So, I’ve been thinking about what makes for a productive visit for colleagues looking at 1:1 learning. I have visited four different schools this year with my colleagues. Each school has 1:1 laptop program yet there was wide variety not only in the schools but in the length of time they have been teaching and learning in this environment.
My conclusion: there is no perfect visit that fits everyone. Surprise. Just like Goldilocks, I was looking for the porridge that was “just right” for each person in my group. As the person bringing my colleagues, I was more anxious than I anticipated being. I wanted the school to look good, to show its best self, to reassure my colleagues if they needed reassuring, to inspire them if they needed inspiration, and to sing with them if they just needed a choir. Not too much, right?
One high school we visited was honestly a mess. They do great things at this school, and I would be thrilled to have my kids there, yet neat and tidy are not words I would use to describe it. Also, we didn’t end up seeing a lot of tech use, which was why we were there. Turned out the colleague with me didn’t need that. He valued the experience of talking to the students and other teachers. He was taking a broad view. Phew.
We also visited a school that specializes in students with learning differences.
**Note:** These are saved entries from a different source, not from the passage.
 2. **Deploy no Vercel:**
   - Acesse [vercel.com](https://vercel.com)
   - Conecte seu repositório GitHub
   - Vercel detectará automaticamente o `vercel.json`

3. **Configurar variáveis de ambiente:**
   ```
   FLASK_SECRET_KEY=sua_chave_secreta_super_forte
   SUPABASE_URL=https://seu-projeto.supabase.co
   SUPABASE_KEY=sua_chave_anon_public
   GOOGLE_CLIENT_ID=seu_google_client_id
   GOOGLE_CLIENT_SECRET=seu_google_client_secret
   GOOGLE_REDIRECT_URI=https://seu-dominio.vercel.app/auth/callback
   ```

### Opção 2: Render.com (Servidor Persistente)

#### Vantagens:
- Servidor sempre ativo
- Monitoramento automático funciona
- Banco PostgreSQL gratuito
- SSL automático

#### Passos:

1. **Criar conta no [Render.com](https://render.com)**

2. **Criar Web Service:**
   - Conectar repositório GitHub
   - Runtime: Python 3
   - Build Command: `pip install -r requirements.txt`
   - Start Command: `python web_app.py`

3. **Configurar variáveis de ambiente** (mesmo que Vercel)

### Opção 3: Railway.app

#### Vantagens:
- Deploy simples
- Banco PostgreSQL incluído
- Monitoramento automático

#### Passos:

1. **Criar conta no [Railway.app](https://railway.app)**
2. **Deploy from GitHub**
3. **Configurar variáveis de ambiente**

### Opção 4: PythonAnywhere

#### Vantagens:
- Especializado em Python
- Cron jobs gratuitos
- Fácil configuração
Our visit there gave my colleagues some reassurance that the laptops did not need to be out all the time, that meaningful work was happening, and that management was doable. It also gave them the idea that class size of 10 would be great. Keep dreaming, my friends!
A day long visit to a very similar school where we got to talk to lots of teachers, administrators, and tech folks gave my colleagues some perspective on the journey of change and transition. It was helpful to hear from people in a very similar school. Plus, we got to see the students in action and talk with some of them about their experience. We lucked out in terms of seeing some classes that particularly resonated with my group.
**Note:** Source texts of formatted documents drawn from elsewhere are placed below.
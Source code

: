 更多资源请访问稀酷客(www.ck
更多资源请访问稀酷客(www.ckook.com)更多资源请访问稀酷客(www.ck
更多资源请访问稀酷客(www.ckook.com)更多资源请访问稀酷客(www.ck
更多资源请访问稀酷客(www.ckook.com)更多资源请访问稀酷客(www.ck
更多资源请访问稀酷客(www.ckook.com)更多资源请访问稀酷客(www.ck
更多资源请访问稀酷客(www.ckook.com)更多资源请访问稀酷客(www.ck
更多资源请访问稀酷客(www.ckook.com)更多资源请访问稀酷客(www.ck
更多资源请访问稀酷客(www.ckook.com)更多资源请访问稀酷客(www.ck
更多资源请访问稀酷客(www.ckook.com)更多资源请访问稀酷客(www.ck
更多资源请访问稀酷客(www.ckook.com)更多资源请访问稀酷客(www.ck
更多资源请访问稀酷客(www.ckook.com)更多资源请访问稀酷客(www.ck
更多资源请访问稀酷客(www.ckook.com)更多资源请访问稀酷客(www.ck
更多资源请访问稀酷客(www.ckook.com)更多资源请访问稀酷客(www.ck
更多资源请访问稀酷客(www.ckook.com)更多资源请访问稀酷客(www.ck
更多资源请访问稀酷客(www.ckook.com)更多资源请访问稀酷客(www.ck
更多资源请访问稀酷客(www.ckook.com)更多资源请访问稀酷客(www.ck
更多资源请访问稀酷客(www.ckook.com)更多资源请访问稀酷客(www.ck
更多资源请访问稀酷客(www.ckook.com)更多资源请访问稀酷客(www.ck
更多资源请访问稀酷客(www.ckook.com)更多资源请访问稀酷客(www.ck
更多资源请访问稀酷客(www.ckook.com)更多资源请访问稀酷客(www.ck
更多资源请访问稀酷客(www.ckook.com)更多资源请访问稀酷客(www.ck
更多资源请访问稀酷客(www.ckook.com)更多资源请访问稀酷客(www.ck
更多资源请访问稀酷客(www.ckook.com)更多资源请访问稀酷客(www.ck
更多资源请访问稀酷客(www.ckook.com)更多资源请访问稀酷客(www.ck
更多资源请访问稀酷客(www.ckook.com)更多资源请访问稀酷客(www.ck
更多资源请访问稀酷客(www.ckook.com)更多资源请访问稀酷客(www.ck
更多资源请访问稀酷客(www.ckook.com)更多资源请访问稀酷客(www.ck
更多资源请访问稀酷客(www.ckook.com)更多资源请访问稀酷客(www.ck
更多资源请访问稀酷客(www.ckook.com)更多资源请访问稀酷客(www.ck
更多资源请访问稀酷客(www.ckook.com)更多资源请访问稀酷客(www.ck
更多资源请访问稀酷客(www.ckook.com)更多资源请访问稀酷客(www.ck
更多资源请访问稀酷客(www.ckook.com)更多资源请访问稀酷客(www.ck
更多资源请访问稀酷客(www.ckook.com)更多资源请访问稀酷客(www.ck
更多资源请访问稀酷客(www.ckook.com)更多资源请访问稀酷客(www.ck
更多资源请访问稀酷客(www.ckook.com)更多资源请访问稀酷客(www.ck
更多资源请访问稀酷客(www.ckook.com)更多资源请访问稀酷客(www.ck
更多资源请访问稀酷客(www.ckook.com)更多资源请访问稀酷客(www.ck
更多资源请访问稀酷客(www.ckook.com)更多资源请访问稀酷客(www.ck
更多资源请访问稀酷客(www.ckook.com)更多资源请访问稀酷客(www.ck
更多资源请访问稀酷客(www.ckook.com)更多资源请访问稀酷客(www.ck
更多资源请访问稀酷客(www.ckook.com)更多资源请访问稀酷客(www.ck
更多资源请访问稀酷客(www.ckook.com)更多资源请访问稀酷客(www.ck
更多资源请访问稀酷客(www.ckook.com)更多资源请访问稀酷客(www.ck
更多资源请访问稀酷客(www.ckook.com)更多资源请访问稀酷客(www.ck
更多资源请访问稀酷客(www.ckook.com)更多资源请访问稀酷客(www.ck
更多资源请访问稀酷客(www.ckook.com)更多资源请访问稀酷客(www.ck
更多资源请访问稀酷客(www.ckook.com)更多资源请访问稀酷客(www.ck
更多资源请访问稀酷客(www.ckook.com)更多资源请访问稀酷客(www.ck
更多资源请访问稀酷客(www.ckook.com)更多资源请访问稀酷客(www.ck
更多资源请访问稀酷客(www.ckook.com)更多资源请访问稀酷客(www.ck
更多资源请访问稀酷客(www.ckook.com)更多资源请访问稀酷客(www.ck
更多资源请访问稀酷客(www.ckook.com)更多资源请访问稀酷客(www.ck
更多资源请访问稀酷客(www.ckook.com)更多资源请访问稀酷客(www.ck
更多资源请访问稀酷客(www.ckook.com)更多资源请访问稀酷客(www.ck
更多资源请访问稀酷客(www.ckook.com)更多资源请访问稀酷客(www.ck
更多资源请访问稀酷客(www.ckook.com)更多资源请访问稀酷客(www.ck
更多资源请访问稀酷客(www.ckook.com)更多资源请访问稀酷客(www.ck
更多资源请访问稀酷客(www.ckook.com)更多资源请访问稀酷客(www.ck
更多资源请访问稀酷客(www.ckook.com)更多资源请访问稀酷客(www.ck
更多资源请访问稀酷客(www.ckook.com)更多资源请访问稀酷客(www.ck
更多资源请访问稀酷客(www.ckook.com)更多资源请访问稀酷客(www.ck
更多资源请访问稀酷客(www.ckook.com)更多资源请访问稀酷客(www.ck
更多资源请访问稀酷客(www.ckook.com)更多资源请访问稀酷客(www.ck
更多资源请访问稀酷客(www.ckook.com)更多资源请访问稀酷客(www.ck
Finally, a small group went to a local high school. We were in and out quickly, which meant that it wasn’t a huge time commitment, always helpful for teachers. As we walked around, there were computers in use here and there and it just seemed to be an easy integration. Plus, we got to visit 4 different classes where technology was being used very differently. What made it so useful was that several of the uses we saw were very reasonable for my colleagues. These were uses that made sense in the classroom and which did not present an intimidating model. They were doable now! And, given the super short drive, we could go again.
In all of these examples, one of the things that was valuable was the conversation during our travel time which ranged from 8 minutes to 2 hours. Each time it gave me a chance to put into perspective some of what we had seen, explain a technical thing or two, and listen as others imagined how something they saw might translate at our school. On each visit I also go a chance to observe what grabbed each colleague’s attention so that I can personalize my support for that colleague.
So, I’m thinking about all of these visits as I think about planning more experiences like this for other colleagues. Here’s what I’ve come up with:
- If it’s not a big production with presentations etc, short and sweet is good.
- Something needs to seem doable NOW to each person in the group.
- Acknowledgment of teacher time and choice is important for folks to hear loud and clear.
- The travel time can be important talking time for the group.
- There is no perfect visit.
- I would love it if everyone got to visit somewhere.
What do you find valuable when you visit other schools?